A Southern Treat - The Perfect Biscuit

The first time I encountered a good Southern biscuit was in 1977. I remember it very clearly. My wife and I were still 'young marrieds', and we had gone on a road trip with her parents to Atlanta, GA. Well, what can I say. Here I was, a country mouse in the city. As you can imagine, I had never really experienced large American cities before. Sure we had visited Baltimore, where she grew up, but Atlanta was just huge. I had never seen anything like it.

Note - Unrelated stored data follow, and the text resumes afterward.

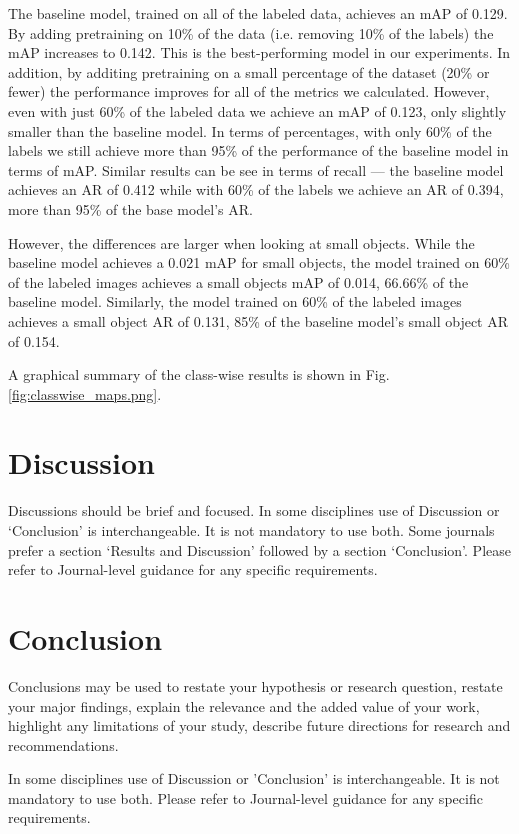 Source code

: \documentclass[conference]{IEEEtran}
\begin{document}
The baseline model, trained on all of the labeled data, achieves an mAP of 0.129. By adding pretraining on 10\% of the data (i.e. removing 10\% of the labels) the mAP increases to 0.142. This is the best-performing model in our experiments. In addition, by additing pretraining on a small percentage of the dataset (20\% or fewer) the performance improves for all of the metrics we calculated. However, even with just 60\% of the labeled data we achieve an mAP of 0.123, only slightly smaller than the baseline model. In terms of percentages, with only 60\% of the labels we still achieve more than 95\% of the performance of the baseline model in terms of mAP. Similar results can be see in terms of recall — the baseline model achieves an AR of 0.412 while with 60\% of the labels we achieve an AR of 0.394, more than 95\% of the base model's AR.

However, the differences are larger when looking at small objects. While the baseline model achieves a 0.021 mAP for small objects, the model trained on 60\% of the labeled images achieves a small objects mAP of 0.014, 66.66\% of the baseline model. Similarly, the model trained on 60\% of the labeled images achieves a small object AR of 0.131, 85\% of the baseline model's small object AR of 0.154.

A graphical summary of the class-wise results is shown in Fig. \ref{fig:classwise_maps.png}.

\section{Discussion}\label{sec12}

Discussions should be brief and focused. In some disciplines use of Discussion or `Conclusion' is interchangeable. It is not mandatory to use both. Some journals prefer a section `Results and Discussion' followed by a section `Conclusion'. Please refer to Journal-level guidance for any specific requirements. 

\section{Conclusion}\label{sec13}

Conclusions may be used to restate your hypothesis or research question, restate your major findings, explain the relevance and the added value of your work, highlight any limitations of your study, describe future directions for research and recommendations. 

In some disciplines use of Discussion or 'Conclusion' is interchangeable. It is not mandatory to use both. Please refer to Journal-level guidance for any specific requirements. 


\end{document}
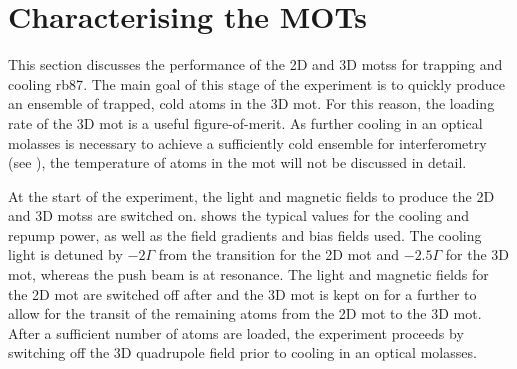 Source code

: \section{Characterising the MOTs}\label{sec:mot_characterisation}
This section discusses the performance of the 2D and 3D \acp{mots} for trapping
and cooling \ac{rb87}. The main goal of this stage of the experiment is to
quickly produce an ensemble of trapped, cold atoms in the 3D \ac{mot}. For this
reason, the loading rate of the 3D \ac{mot} is a useful figure-of-merit. As further
cooling in an optical molasses is necessary to achieve a sufficiently cold ensemble for interferometry
(see ), the temperature of atoms in the \ac{mot} will not be discussed in detail. \par\noindent

At the start of the experiment, the light and magnetic fields to produce the 2D and
3D \acp{mots} are switched on.  shows the typical values for the cooling and
repump power, as well as the field gradients and bias fields used. The cooling light is detuned by \(-2 \Gamma\) from the  transition for the 2D \ac{mot} and \(-2.5 \Gamma\) for the 3D \ac{mot}, whereas the push beam is at resonance. The light and magnetic fields for the 2D \ac{mot} are switched off after  and the 3D \ac{mot} is kept on for a further  to allow for the transit of the remaining atoms from the 2D \ac{mot} to the 3D \ac{mot}. After a sufficient number of atoms are loaded, the experiment proceeds by switching off the 3D quadrupole field prior to cooling in an optical molasses.
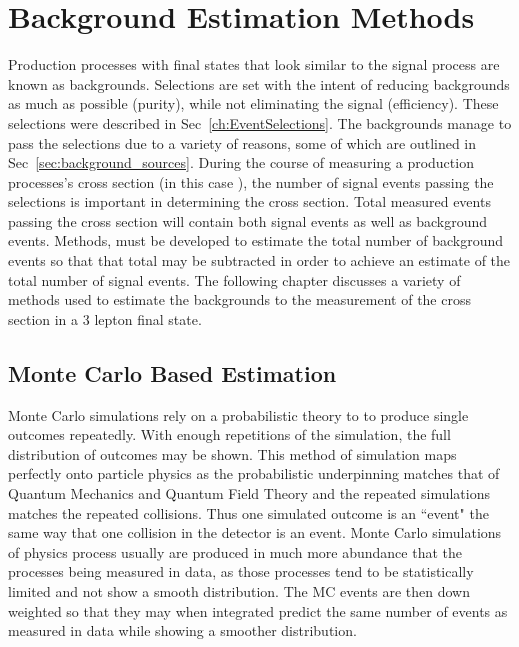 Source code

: \chapter{Background Estimation Methods}
Production processes with final states that look similar to the signal process are known as backgrounds. Selections are set with the intent of reducing backgrounds as much as possible (purity), while not eliminating the signal (efficiency). These selections were described in Sec~\ref{ch:EventSelections}. The backgrounds manage to pass the selections due to a variety of reasons, some of which are outlined in Sec~\ref{sec:background_sources}. During the course of measuring a production processes's cross section (in this case \ttZ), the number of signal events passing the selections is important in determining the cross section. Total measured events passing the cross section will contain both signal events as well as background events. Methods, must be developed to estimate the total number of background events so that that total may be subtracted in order to achieve an estimate of the total number of signal events. The following chapter discusses a variety of methods used to estimate the backgrounds to the measurement of the \ttZ cross section in a 3 lepton final state.\\


	\section{Monte Carlo Based Estimation}
	\label{sec:irreducible_estimation}
	
	Monte Carlo simulations rely on a probabilistic theory to to produce single outcomes repeatedly. With enough repetitions of the simulation, the full distribution of outcomes may be shown. This method of simulation maps perfectly onto particle physics as the probabilistic underpinning matches that of Quantum Mechanics and Quantum Field Theory and the repeated simulations matches the repeated collisions. Thus one simulated outcome is an ``event" the same way that one collision in the detector is an event. Monte Carlo simulations of physics process usually are produced in much more abundance that the processes being measured in data, as those processes tend to be statistically limited and not show a smooth distribution. The MC events are then down weighted so that they may when integrated predict the same number of events as measured in data while showing a smoother distribution.\\
	

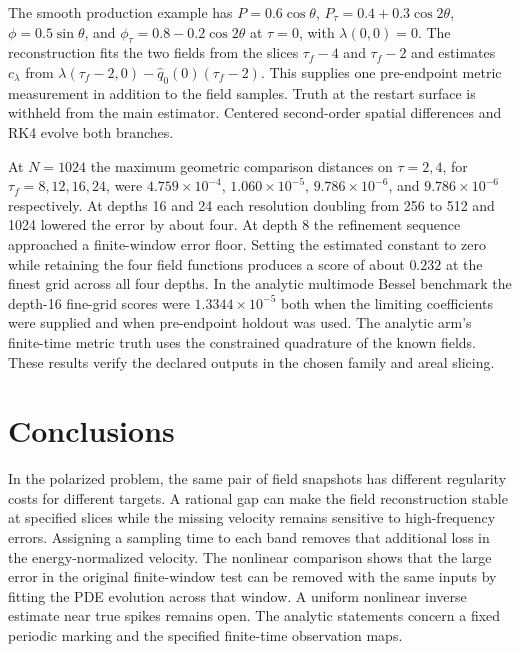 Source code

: The smooth production example has
$P=0.6\cos\theta$, $P_\tau=0.4+0.3\cos 2\theta$,
$\phi=0.5\sin\theta$, and $\phi_\tau=0.8-0.2\cos 2\theta$
at $\tau=0$, with $\lambda(0,0)=0$.
The reconstruction fits the two fields from the slices
$\tau_f-4$ and $\tau_f-2$ and estimates
$c_\lambda$ from $\lambda(\tau_f-2,0)-\widehat q_0(0)(\tau_f-2)$.
This supplies one pre-endpoint metric measurement in addition to
the field samples. Truth at the restart surface is withheld
from the main estimator. Centered second-order spatial differences
and RK4 evolve both branches.

At $N=1024$ the maximum geometric comparison distances on
$\tau=2,4$, for $\tau_f=8,12,16,24$, were
$4.759\times10^{-4}$, $1.060\times10^{-5}$,
$9.786\times10^{-6}$, and $9.786\times10^{-6}$ respectively.
At depths 16 and 24 each resolution doubling from 256 to 512 and
1024 lowered the error by about four. At depth 8 the refinement
sequence approached a finite-window error floor. Setting the estimated
constant to zero while retaining the four field functions produces
a score of about $0.232$ at the finest grid across all four depths.
In the analytic multimode Bessel benchmark the depth-16 fine-grid
scores were $1.3344\times10^{-5}$ both when the limiting coefficients
were supplied and when pre-endpoint holdout was used. The analytic
arm's finite-time metric truth uses the constrained quadrature of
the known fields. These results verify the declared outputs in the
chosen family and areal slicing.



\section{Conclusions}
In the polarized problem, the same pair of field snapshots has
different regularity costs for different targets. A rational gap can
make the field reconstruction stable at specified slices while the
missing velocity remains sensitive to high-frequency errors.
Assigning a sampling time to each band removes that additional
loss in the energy-normalized velocity.
The nonlinear comparison shows that the large error in the
original finite-window test can be removed with the same inputs
by fitting the PDE evolution across that window.
A uniform nonlinear inverse estimate near true spikes remains
open. The analytic statements concern a fixed periodic marking and
the specified finite-time observation maps.

\appendix
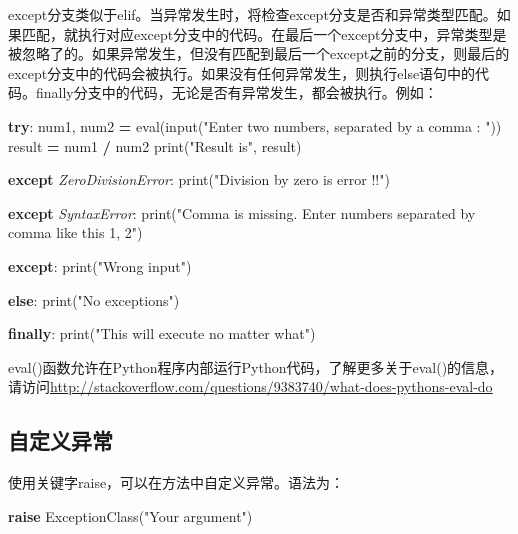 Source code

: \documentclass[]{ctexbook}
\newenvironment{Shaded}{\begin{snugshade}}{\end{snugshade}}
\newcommand{\BuiltInTok}[1]{#1}
\newcommand{\ControlFlowTok}[1]{\textcolor[rgb]{0.13,0.29,0.53}{\textbf{#1}}}
\newcommand{\NormalTok}[1]{#1}
\newcommand{\OperatorTok}[1]{\textcolor[rgb]{0.81,0.36,0.00}{\textbf{#1}}}
\newcommand{\PreprocessorTok}[1]{\textcolor[rgb]{0.56,0.35,0.01}{\textit{#1}}}
\newcommand{\StringTok}[1]{\textcolor[rgb]{0.31,0.60,0.02}{#1}}
\begin{document}
except分支类似于elif。当异常发生时，将检查except分支是否和异常类型匹配。如果匹配，就执行对应except分支中的代码。在最后一个except分支中，异常类型是被忽略了的。如果异常发生，但没有匹配到最后一个except之前的分支，则最后的except分支中的代码会被执行。如果没有任何异常发生，则执行else语句中的代码。finally分支中的代码，无论是否有异常发生，都会被执行。例如：

\begin{Shaded}
\begin{Highlighting}[]
\ControlFlowTok{try}\NormalTok{:}
\NormalTok{    num1, num2 }\OperatorTok{=} \BuiltInTok{eval}\NormalTok{(}\BuiltInTok{input}\NormalTok{(}\StringTok{"Enter two numbers, separated by a comma : "}\NormalTok{))}
\NormalTok{    result }\OperatorTok{=}\NormalTok{ num1 }\OperatorTok{/}\NormalTok{ num2}
    \BuiltInTok{print}\NormalTok{(}\StringTok{"Result is"}\NormalTok{, result)}

\ControlFlowTok{except} \PreprocessorTok{ZeroDivisionError}\NormalTok{:}
    \BuiltInTok{print}\NormalTok{(}\StringTok{"Division by zero is error !!"}\NormalTok{)}

\ControlFlowTok{except} \PreprocessorTok{SyntaxError}\NormalTok{:}
    \BuiltInTok{print}\NormalTok{(}\StringTok{"Comma is missing. Enter numbers separated by comma like this 1, 2"}\NormalTok{)}

\ControlFlowTok{except}\NormalTok{:}
    \BuiltInTok{print}\NormalTok{(}\StringTok{"Wrong input"}\NormalTok{)}

\ControlFlowTok{else}\NormalTok{:}
    \BuiltInTok{print}\NormalTok{(}\StringTok{"No exceptions"}\NormalTok{)}

\ControlFlowTok{finally}\NormalTok{:}
    \BuiltInTok{print}\NormalTok{(}\StringTok{"This will execute no matter what"}\NormalTok{)}
\end{Highlighting}
\end{Shaded}

eval()函数允许在Python程序内部运行Python代码，了解更多关于eval()的信息，请访问\url{http://stackoverflow.com/questions/9383740/what-does-pythons-eval-do}

\hypertarget{ux81eaux5b9aux4e49ux5f02ux5e38}{%
\subsection{自定义异常}\label{ux81eaux5b9aux4e49ux5f02ux5e38}}

使用关键字raise，可以在方法中自定义异常。语法为：

\begin{Shaded}
\begin{Highlighting}[]
\ControlFlowTok{raise}\NormalTok{ ExceptionClass(}\StringTok{"Your argument"}\NormalTok{)}
\end{Highlighting}
\end{Shaded}
\end{document}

To top it off, there was this accent, which to my Eastern Canadian ears was some kind of lingua incognita... what was that!! The first morning, at the hotel breakfast bar I was introduced to the Southern biscuit. When, out of curiosity I asked the waitress what kind of biscuits they were she replied in her best Southern "I dunno, dey's jest biscuits!".

Now in the South, they take their biscuits seriously. Every self-respecting cook has his/her own recipe and everyone claims to be the champ. This is not anything like a Northern biscuit and is not cake-like at all. It is a combination of a bread using both chemical leaveners (baking powder and baking soda) along with yeast. The result is light and fluffy, flaky, bready and just plain delicious. In the Old South the fat of choice was usually lard - good quality lard. Most modern cooks as well as hotels, have long ago abandoned it in favor of butter or margarine. Since I will not accept the responsibility of recommending a cardiologist, I have done the same. You must try these, they will change your idea of biscuits forever.

Here's What You'll Need: (for about 25 biscuits)
5 cups all-purpose flour
3 tsp. baking powder
1 tsp. baking soda
1 tsp. salt
3 Tbs. sugar
3/4 cup margarine
2 cups buttermilk (or 2 cups milk and 2 Tbs. vinegar)
2 1/2 tsp. to 1 Tbs. yeast dissolved in 1/2 cup water

Here's What You'll Need to do:
1. Mix dry ingredients together.  
2. Cut in margarine until well mixed.  
3. Add buttermilk and dissolved yeast all at once.  Stir until all flour is moistened.  
4. Store in container in refrigerator at least 2 hours before using.  (Better to wait one day.)  

5. On floured board, roll out desired amount of dough and cut with 2 inch biscuit cutter. 

6. Brush with melted butter just before placing in oven.
7. Bake at 400 degrees (preferably on a preheated cast iron baker) for 12 minutes or until golden brown. 

8. Brush with melted butter immediately after removing from oven, if desired.

These biscuits dry fairly quickly so keep them well covered. Actually, you'll find they are gone before you have to worry about that, but still...


  1. שלום טל
    רציתי לשאול אותך האם יש הבדל בין הביסקוויט ללחמניה מבחינת האפשרות לשמור עליו טרי
    ?האם הוא טרי רק ביום האפיה
    ?האם כדאי לשמור השאריות במקרר או להקפיא
    .תודה על תשובותיך היפות והמקיפות לשאלותי

  2. These biscuits are best eaten still warm from the oven. That said, if you wrap them (after completely cooled) in plastic wrap, they will keep, at room temperature for 2 or 3 days. They can also be frozen, if wrapped completely and carefully so they don't dry out. But honestly, just make some more! They are that good!
    Have a great day.

  3. I have been looking for a good yeast raised biscuit. These look amazing! Thank you for posting this. :) I will be trying these today or tomorrow.

  4. These biscuits are my adaptation of the kind I ate when I lived in Nashville,TN. They are as close as I've been able to get as the recipe is a closely guarded secret! Enjoy!

  5. I want to know if u knead the dough after you remove the dough from the frig.I am talking about the perfect biscuit.
    Thanks for a great biscuit,been trying to find one for a long time.been cooking for 50 years, your recipes are great.

    1. First of all, thanks so much for your kind words. I really do appreciate them. As to your question...
      The short answer is no, you should not knead the dough any more than is absolutely necessary. Just 3 or 4 times to flatten it out into a rough rectangle. The kneading develops the gluten in the flour, and makes for a chewy biscuit! We don't want that. BTW, the same applies when you make muffins. Mix just until all the ingredients are wet, otherwise you will get a chewy muffin. It should crumbly. And your biscuit should be flaky!